OK, so you’re doing basic time series analysis. In this case, input_size=1, of course.

Before replying to your specific questions, just some general comments:

Try not to think too much of row or column vectors. Once you have tensors with more than 2 dimensions (i.e., a matrix), the notions of rows, columns, etc. get quickly confusing. Think about of dimensions and their order.
Network layers only throw an error if the shape of the input is not correct. However, just because the input shape is correct, doesn’t mean that the input itself is correct. Please have a look at a previous post of mine where I outline some pitfalls of view() and reshape(). For example, the line x = x.view(1, len(x), 1) should be fine since you only have 1 sequence in your batch and input_size=1.

I’m providing one sequence of 12 data points. That means my batch size is one, correct?

Yes! It’s only a bit unintuitive why the shape of the original x is (12, 1), since the batch size usually comes first. But I assume that’s just the result of your get_targets() method.

If I wanted to provide the network two sequences at a time, I’d need to shape my input to (2, 12, 1). Does this mean a batch is defined as a set of column vectors, where each sequence is a column?

Yes! This needs to be the resulting shape. But again, be careful how you get to this shape without messing up your batch tensor; see link above.

If I wanted to have a batches with two sequences, each one containing two variables per point in time, I’d have to change my shape to (2, 12, 2). Is that correct?

Yes! (same comment as above).

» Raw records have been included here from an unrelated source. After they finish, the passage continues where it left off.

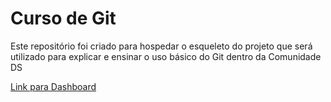 # Curso de Git
Este repositório foi criado para hospedar o esqueleto do projeto que será utilizado para explicar e ensinar o uso básico do Git dentro da Comunidade DS

[Link para Dashboard](https://curso-git-cds.streamlit.app/)
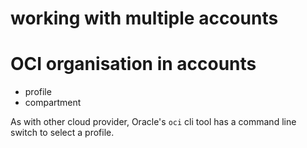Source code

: # working with multiple accounts


# OCI organisation in accounts

- profile 
- compartment


As with other cloud provider, Oracle's `oci` cli tool has a command line switch to select a profile.


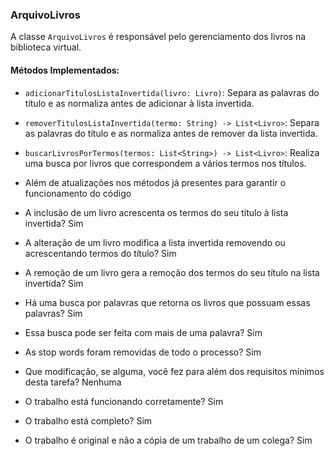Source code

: ### ArquivoLivros
A classe `ArquivoLivros` é responsável pelo gerenciamento dos livros na biblioteca virtual.

#### Métodos Implementados:

- `adicionarTitulosListaInvertida(livro: Livro)`: Separa as palavras do título e as normaliza antes de adicionar à lista invertida.
- `removerTitulosListaInvertida(termo: String) -> List<Livro>`: Separa as palavras do título e as normaliza antes de remover da lista invertida.
- `buscarLivrosPorTermos(termos: List<String>) -> List<Livro>`: Realiza uma busca por livros que correspondem a vários termos nos títulos.
- Além de atualizações nos métodos já presentes para garantir o funcionamento do código

- A inclusão de um livro acrescenta os termos do seu título à lista invertida? Sim
- A alteração de um livro modifica a lista invertida removendo ou acrescentando termos do título? Sim
- A remoção de um livro gera a remoção dos termos do seu título na lista invertida? Sim
- Há uma busca por palavras que retorna os livros que possuam essas palavras? Sim
- Essa busca pode ser feita com mais de uma palavra? Sim
- As stop words foram removidas de todo o processo? Sim
- Que modificação, se alguma, você fez para além dos requisitos mínimos desta tarefa? Nenhuma
- O trabalho está funcionando corretamente? Sim
- O trabalho está completo? Sim
- O trabalho é original e não a cópia de um trabalho de um colega? Sim
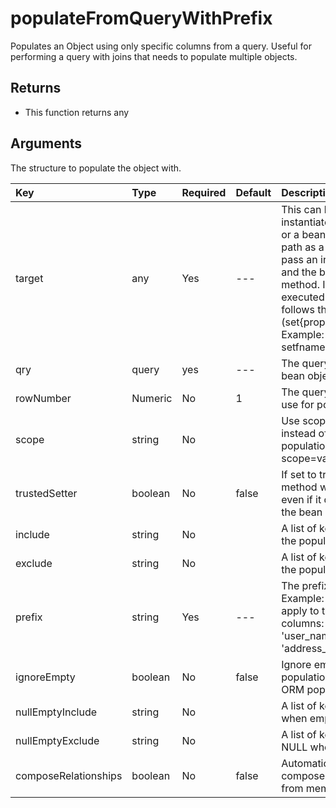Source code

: # populateFromQueryWithPrefix

Populates an Object using only specific columns from a query. Useful for performing a query with joins that needs to populate multiple objects.

## Returns

* This function returns any

## Arguments

The structure to populate the object with.

| Key | Type | Required | Default | Description |
| :--- | :--- | :--- | :--- | :--- |
| target | any | Yes | --- | This can be an instantiated bean object or a bean instantiation path as a string. If you pass an instantiation path and the bean has an 'init' method. It will be executed. This method follows the bean contract \(set{property\_name}\). Example: setUsername\(\), setfname\(\) |
| qry | query | yes | --- | The query to populate the bean object with |
| rowNumber | Numeric | No | 1 | The query row number to use for population |
| scope | string | No |  | Use scope injection instead of setters population. Ex: scope=variables.instance. |
| trustedSetter | boolean | No | false | If set to true, the setter method will be called even if it does not exist in the bean |
| include | string | No |  | A list of keys to include in the population |
| exclude | string | No |  | A list of keys to exclude in the population |
| prefix | string | Yes | --- | The prefix used to filter, Example: 'user\_' would apply to the following columns: 'user\_id' and 'user\_name' but not 'address\_id'. |
| ignoreEmpty | boolean | No | false | Ignore empty values on populations, great for ORM population |
| nullEmptyInclude | string | No |  | A list of keys to NULL when empty |
| nullEmptyExclude | string | No |  | A list of keys to NOT NULL when empty |
| composeRelationships | boolean | No | false | Automatically attempt to compose relationships from memento |

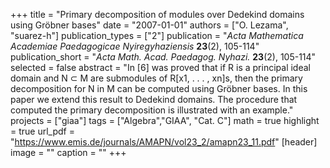 +++
title = "Primary decomposition of modules over Dedekind domains using Gröbner bases"
date = "2007-01-01"
authors = ["O. Lezama", "suarez-h"]
publication_types = ["2"]
publication = "*Acta Mathematica Academiae Paedagogicae Nyiregyhaziensis* **23**(2), 105-114"
publication_short = "*Acta Math. Acad. Paedagog. Nyhazi.* **23**(2), 105-114"
selected = false
abstract = "In [6] was proved that if R is a principal ideal domain and N ⊂ M are submodules of R[x1, . . . , xn]s, then the primary decomposition for N in M can be computed using Gröbner bases. In this paper we extend this result to Dedekind domains. The procedure that computed the primary decomposition is illustrated with an example."
projects = ["giaa"]
tags = ["Algebra","GIAA", "Cat. C"]
math = true
highlight = true
url_pdf = "https://www.emis.de/journals/AMAPN/vol23_2/amapn23_11.pdf"
[header]
image = ""
caption = ""
+++
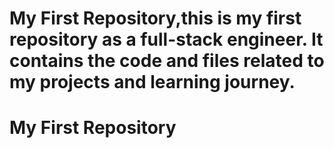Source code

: # My First Repository,this is my first repository as a full-stack engineer. It contains the code and files related to my projects and learning journey.
# My First Repository
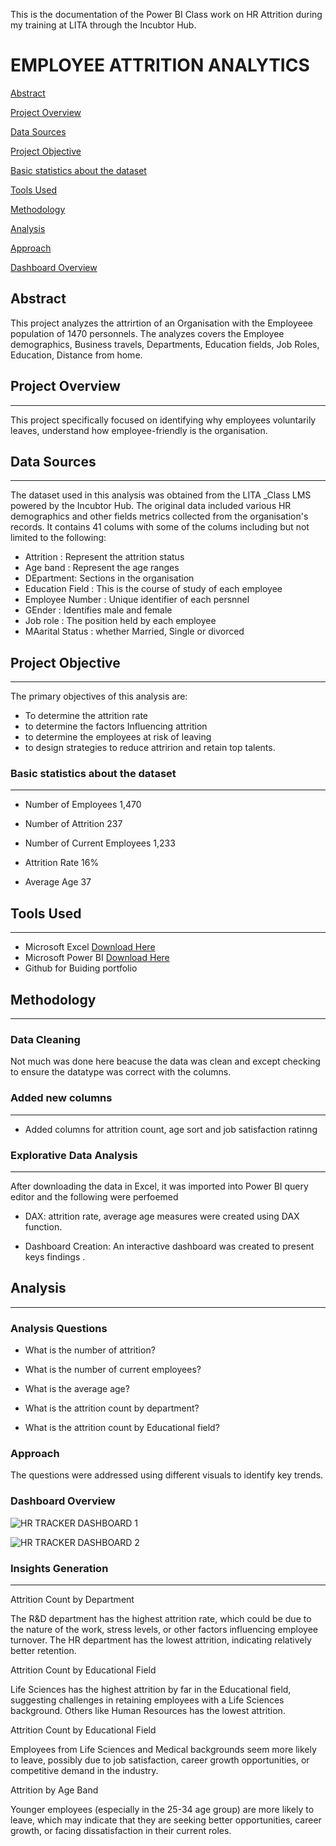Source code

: This is the documentation of the Power BI Class work on HR Attrition during my training
at LITA through the Incubtor Hub.

# EMPLOYEE ATTRITION ANALYTICS 

[Abstract](#abstract)

[Project Overview](#project-overview)

[Data Sources](#data-sources)

[Project Objective](#project-objective)

[Basic statistics about the dataset](#basic-statistics-about-the-dataset)

[Tools Used](#tools-used)

[Methodology](#methodology)

[Analysis](#analysis)

[Approach](#approach)

[Dashboard Overview](#dashboard-overview)












## Abstract
This project analyzes the attrirtion of an Organisation with the Employeee
population of 1470 personnels. The analyzes covers the Employee demographics, Business travels, 
Departments, Education fields, Job Roles, Education, Distance from home.   


## Project Overview
---

This project specifically focused on identifying why employees voluntarily leaves, 
understand how employee-friendly is the organisation.


## Data Sources
---
The dataset used in this analysis was obtained from the LITA _Class LMS powered by the Incubtor Hub.
The original data included various HR demographics and other fields metrics collected from the 
organisation's records. It contains 41 colums with some of the colums including but not limited to the following:

   - Attrition : Represent the attrition status
   - Age band : Represent the age ranges
   - DEpartment: Sections in the organisation
   - Education Field : This is the course of study of each employee
   - Employee Number : Unique identifier of each persnnel
   - GEnder : Identifies male and female 
   - Job role : The position held by each employee
   - MAarital Status : whether Married, Single or divorced



## Project Objective
---

The primary objectives of this analysis are:

 - To determine the attrition rate
 - to determine the factors Influencing attrition
 - to determine the employees at risk of leaving
 - to design strategies to reduce attririon and
   retain top talents.




### Basic statistics about the dataset
---

   - Number of Employees 1,470

   - Number of Attrition 237

   - Number of Current Employees 1,233

   - Attrition Rate 16%

   - Average Age 37


## Tools Used
---

 - Microsoft Excel [Download Here](https://www.microsoft.com)
 - Microsoft Power BI  [Download Here](https://www.microsoft.com)
 - Github for Buiding portfolio

  ## Methodology
  ---

### Data Cleaning
 Not much was done here beacuse the data was clean and except checking to ensure 
 the datatype was correct with the columns.

 ### Added new columns
 ---
 
  - Added  columns for attrition count, age sort and job satisfaction ratinng


### Explorative Data Analysis
---

   After downloading the data in Excel, it was imported into Power BI query editor 
   and the following were perfoemed

   - DAX:  attrition rate, average age measures were created using DAX function.

   - Dashboard Creation:  An interactive dashboard was created to present keys findings .


## Analysis
---

### Analysis Questions

  - What is the number of attrition?

  - What is the number of current employees?

  - What is the average age?

  - What is the attrition count by department?

  - What is the attrition count by Educational field?


### Approach

   The questions were addressed using different visuals to identify key trends.  


### Dashboard Overview






![HR TRACKER DASHBOARD 1](https://github.com/user-attachments/assets/1605806d-d167-4370-b63b-6404df262047)









![HR TRACKER DASHBOARD 2 ](https://github.com/user-attachments/assets/85172b65-9efc-4df2-b614-2f63b050794b)


### Insights Generation
---

 
 Attrition Count by Department

 The R&D department has the highest attrition rate, which could be due to the nature of the work, stress levels, 
 or other factors influencing employee turnover. The HR department has the lowest attrition, indicating relatively
 better retention.

 Attrition Count by Educational Field

 Life Sciences has the highest attrition by far in the Educational field, suggesting challenges in retaining employees
 with a Life Sciences background. Others like Human Resources has the lowest attrition.

 Attrition Count by Educational Field

 Employees from Life Sciences and Medical backgrounds seem more likely to leave, possibly due to job satisfaction, 
 career growth opportunities, or competitive demand in the industry.


 Attrition by Age Band

 Younger employees (especially in the 25-34 age group) are more likely to leave, which may indicate that they are 
 seeking better opportunities, career growth, or facing dissatisfaction in their current roles.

I would only change the phrasing a bit: the batch contains 2 sequences, each sequence contains 12 data points, and each data point has 2 features (or, is represented by a 2-dim (feature) vector). The term “variable” does fit here.

Going back to the data output from the forward pass above. The LSTM layer outputs a tensor of size (1, 12, 3). It’s basically a tensor containing 3 columns. What does each column represent? What does each element of a given column represent?

Don’t think for rows or columns. The output of an LSTM gives you the hidden states for each data point in a sequence, for all sequences in a batch. You only have 1 sequence, it comes with 12 data points, each data point has 3 features (since this is the size of the LSTM layer). Maybe this image helps a bit:

In your case, you have h_1 to h_12 since you have 12 data points, and each h_i is a vector with 3 features.

I need to “flatten” the output tensor before I can feed it to my fully connected layer. Have I done so correctly?

No! The linear layer expects an input shape of (batch_size, "something"). Since your batch size is 1, out after flattening need to be of shape (1, "something"), but you have (12, "something"). Note that self.fc doesn’t care, it just sees a batch of size 12 and does process it. In your simple case, a quick fix would be out = out.view(1, -1)

The output of the fully connected layer is essentially a column vector. I specified that my output be of size 1, but I got back 12. I think this means that each element of my 12 point sequence gets run through the layers individually. That makes me think that each element of this output is simply the predicted “next step” for that point in the sequence, but I don’t know. What does each element of this column vector mean?

Once you fixed the flattening, self.fc will return an output of size 1. Through the incorrect flattening to created a batch of size 12.

If I am correct about #6, why does the author of this code only have a singleton label for each 12 point sequence? See the function “get_targets”.

Same issue: you’re flattening is off.